= A Child's Christmases in Wales =

2009 British TV comedy

A Child's Christmases in Wales is a one-off period comedy written by comedian Mark Watson, starring Ruth Jones, Paul Kaye, and Steve Speirs. It was shown on BBC Four in December 2009, and repeated on BBC Two. Since November 2017, it is available to watch on BritBox.

==Plot==
An adaption of the Dylan Thomas classic, A Child's Christmas in Wales, and filmed in the small mining town of Ferndale, Rhondda Cynon Taf, Wales, has Owen Rhys reminiscing on Christmas-past (1983, 1986 and 1989). Every Christmas, Owen's uncle Huw (Steve Speirs), a successful and divorced man, his son, Maurice, and Uncle Gorwell (Paul Kaye) come to Owen's family house to stay. Through the 1980s, the boys grow into teenagers, whilst Owen's father Geraint (Mark Lewis Jones) and his uncles seem to regress into childish behaviour and sibling rivalry. Geraint and his brothers bicker and undermine each other and Owen's mother Brenda (Ruth Jones) tries to stop everything falling to pieces.
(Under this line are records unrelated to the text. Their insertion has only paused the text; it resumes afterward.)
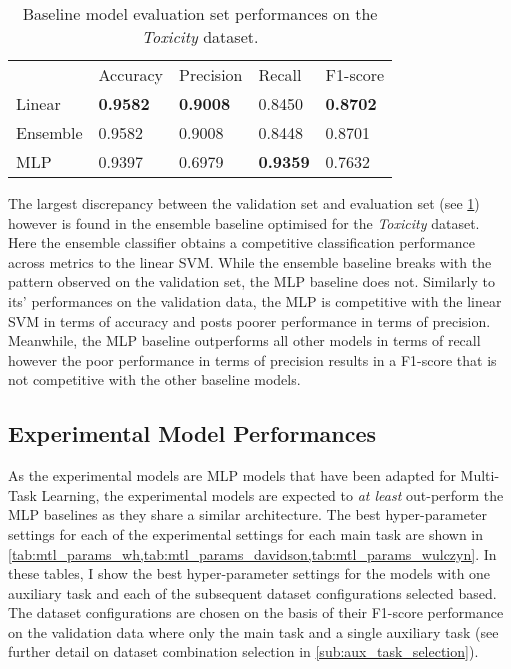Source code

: \begin{table}[h]
  \centering
  \begin{tabular}{lllll}
                          & Accuracy        & Precision       & Recall          & F1-score        \\
    Linear                & \textbf{0.9582} & \textbf{0.9008} & 0.8450          & \textbf{0.8702} \\
    Ensemble\footnotemark & 0.9582          & 0.9008          & 0.8448          & 0.8701          \\
    MLP                   & 0.9397          & 0.6979          & \textbf{0.9359} & 0.7632
  \end{tabular}
  \caption{Baseline model evaluation set performances on the \textit{Toxicity} dataset.}
  \label{tab:baseline_test_wulczyn}
\end{table}

The largest discrepancy between the validation set and evaluation set (see \cref{tab:baseline_test_wulczyn}) however is found in the ensemble baseline optimised for the \textit{Toxicity} dataset.
Here the ensemble classifier obtains a competitive classification performance across metrics to the linear SVM.
While the ensemble baseline breaks with the pattern observed on the validation set, the MLP baseline does not.
Similarly to its' performances on the validation data, the MLP is competitive with the linear SVM in terms of accuracy and posts poorer performance in terms of precision.
Meanwhile, the MLP baseline outperforms all other models in terms of recall however the poor performance in terms of precision results in a F1-score that is not competitive with the other baseline models.

\subsection{Experimental Model Performances}
As the experimental models are MLP models that have been adapted for Multi-Task Learning, the experimental models are expected to \textit{at least} out-perform the MLP baselines as they share a similar architecture.
The best hyper-parameter settings for each of the experimental settings for each main task are shown in \cref{tab:mtl_params_wh,tab:mtl_params_davidson,tab:mtl_params_wulczyn}.
In these tables, I show the best hyper-parameter settings for the models with one auxiliary task and each of the subsequent dataset configurations selected based.
The dataset configurations are chosen on the basis of their F1-score performance on the validation data where only the main task and a single auxiliary task (see further detail on dataset combination selection in \cref{sub:aux_task_selection}).

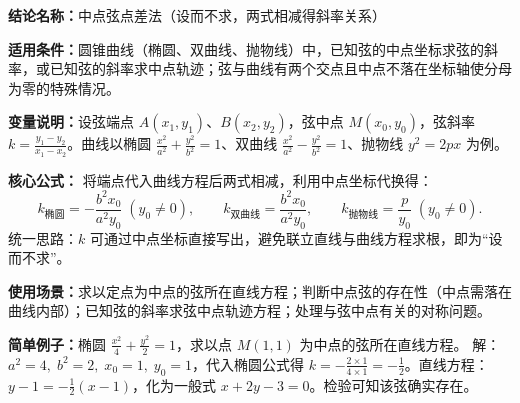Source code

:\textbf{结论名称：}中点弦点差法（设而不求，两式相减得斜率关系）

\textbf{适用条件：}圆锥曲线（椭圆、双曲线、抛物线）中，已知弦的中点坐标求弦的斜率，或已知弦的斜率求中点轨迹；弦与曲线有两个交点且中点不落在坐标轴使分母为零的特殊情况。

\textbf{变量说明：}设弦端点 \(A(x_1,y_1)\)、\(B(x_2,y_2)\)，弦中点 \(M(x_0,y_0)\)，弦斜率 \(k=\frac{y_1-y_2}{x_1-x_2}\)。曲线以椭圆 \(\frac{x^2}{a^2}+\frac{y^2}{b^2}=1\)、双曲线 \(\frac{x^2}{a^2}-\frac{y^2}{b^2}=1\)、抛物线 \(y^2=2px\) 为例。

\textbf{核心公式：}
将端点代入曲线方程后两式相减，利用中点坐标代换得：
\[
\boxed{k_{\text{椭圆}} = -\frac{b^2x_0}{a^2y_0}\;(y_0\neq 0)},\qquad
\boxed{k_{\text{双曲线}} = \frac{b^2x_0}{a^2y_0}},\qquad
\boxed{k_{\text{抛物线}} = \frac{p}{y_0}\;(y_0\neq 0)}.
\]
统一思路：\(k\) 可通过中点坐标直接写出，避免联立直线与曲线方程求根，即为“设而不求”。

\textbf{使用场景：}求以定点为中点的弦所在直线方程；判断中点弦的存在性（中点需落在曲线内部）；已知弦的斜率求弦中点轨迹方程；处理与弦中点有关的对称问题。

\textbf{简单例子：}椭圆 \(\frac{x^2}{4}+\frac{y^2}{2}=1\)，求以点 \(M(1,1)\) 为中点的弦所在直线方程。
解：\(a^2=4,\;b^2=2,\;x_0=1,\;y_0=1\)，代入椭圆公式得 \(k=-\frac{2\times1}{4\times1}=-\frac12\)。直线方程：\(y-1=-\frac12(x-1)\)，化为一般式 \(x+2y-3=0\)。检验可知该弦确实存在。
Despite all the petty rows and rivalries, eventually the members of the family learn to appreciate each other and realise Christmas wouldn't be the same without each other.

==Cast==
- Brenda Rhys (Mum) – Ruth Jones – Owen's mother, Geraint's wife, Maurice's aunt and Huw and Gorwel's sister-in-law.
- Geraint Rhys (Dad) – Mark Lewis Jones – Owen's father, Brenda's husband, Maurice's uncle and Huw and Gorwel's brother.
- Huw Rhys – Steve Speirs – Owen's uncle, Geraint and Gorwel's brother and Maurice's father.
- Gorwel Rhys – Paul Kaye – Owen and Maurice's uncle and Geraint and Huw's brother.
- Owen Rhys (aged 9 and 12) – Oliver Bunyan – Brenda and Geraint's son, Maurice's cousin and Huw and Gorwel's nephew.
  - Mark Charles Williams portrays a 15-year-old Owen
- Maurice Rhys (aged 9 and 12) – Jamie Burch – Huw's son, Owen's cousin and Brenda, Geraint and Gorwel's nephew.
  - Rhys McLellan portrays a 15-year-old Maurice
- Carol singer – Alex Beckett
- Narrator (Adult Owen) – Michael Sheen

The show was directed by Chris Gernon, and produced by Steve Doherty and Juliet Charlesworth.